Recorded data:
<<<<

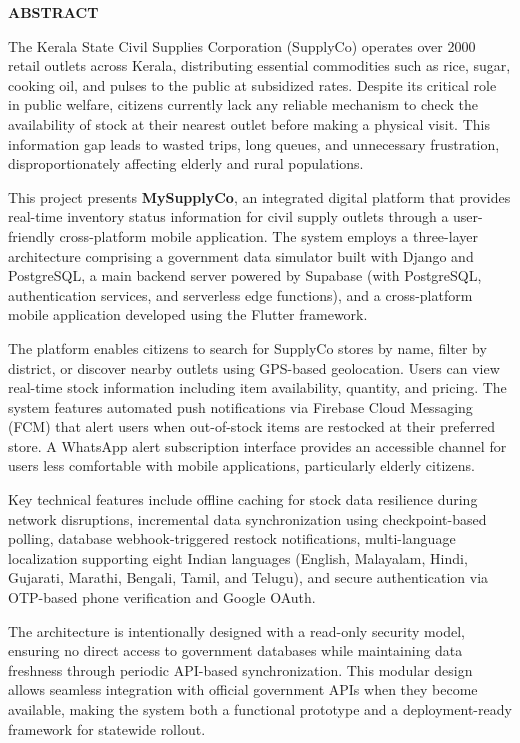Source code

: \begin{center}
{\LARGE \textbf{ABSTRACT}}
\end{center}

\vspace{1cm}

The Kerala State Civil Supplies Corporation (SupplyCo) operates over 2000 retail outlets across Kerala, distributing essential commodities such as rice, sugar, cooking oil, and pulses to the public at subsidized rates. Despite its critical role in public welfare, citizens currently lack any reliable mechanism to check the availability of stock at their nearest outlet before making a physical visit. This information gap leads to wasted trips, long queues, and unnecessary frustration, disproportionately affecting elderly and rural populations.

This project presents \textbf{MySupplyCo}, an integrated digital platform that provides real-time inventory status information for civil supply outlets through a user-friendly cross-platform mobile application. The system employs a three-layer architecture comprising a government data simulator built with Django and PostgreSQL, a main backend server powered by Supabase (with PostgreSQL, authentication services, and serverless edge functions), and a cross-platform mobile application developed using the Flutter framework.

The platform enables citizens to search for SupplyCo stores by name, filter by district, or discover nearby outlets using GPS-based geolocation. Users can view real-time stock information including item availability, quantity, and pricing. The system features automated push notifications via Firebase Cloud Messaging (FCM) that alert users when out-of-stock items are restocked at their preferred store. A WhatsApp alert subscription interface provides an accessible channel for users less comfortable with mobile applications, particularly elderly citizens.

Key technical features include offline caching for stock data resilience during network disruptions, incremental data synchronization using checkpoint-based polling, database webhook-triggered restock notifications, multi-language localization supporting eight Indian languages (English, Malayalam, Hindi, Gujarati, Marathi, Bengali, Tamil, and Telugu), and secure authentication via OTP-based phone verification and Google OAuth.

The architecture is intentionally designed with a read-only security model, ensuring no direct access to government databases while maintaining data freshness through periodic API-based synchronization. This modular design allows seamless integration with official government APIs when they become available, making the system both a functional prototype and a deployment-ready framework for statewide rollout.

>>>>

WHAT YOU WILL DO: Copy all lines of the records in which the string "textbf" can be found.

RESULT:
{\LARGE \textbf{ABSTRACT}}
This project presents \textbf{MySupplyCo}, an integrated digital platform that provides real-time inventory status information for civil supply outlets through a user-friendly cross-platform mobile application. The system employs a three-layer architecture comprising a government data simulator built with Django and PostgreSQL, a main backend server powered by Supabase (with PostgreSQL, authentication services, and serverless edge functions), and a cross-platform mobile application developed using the Flutter framework.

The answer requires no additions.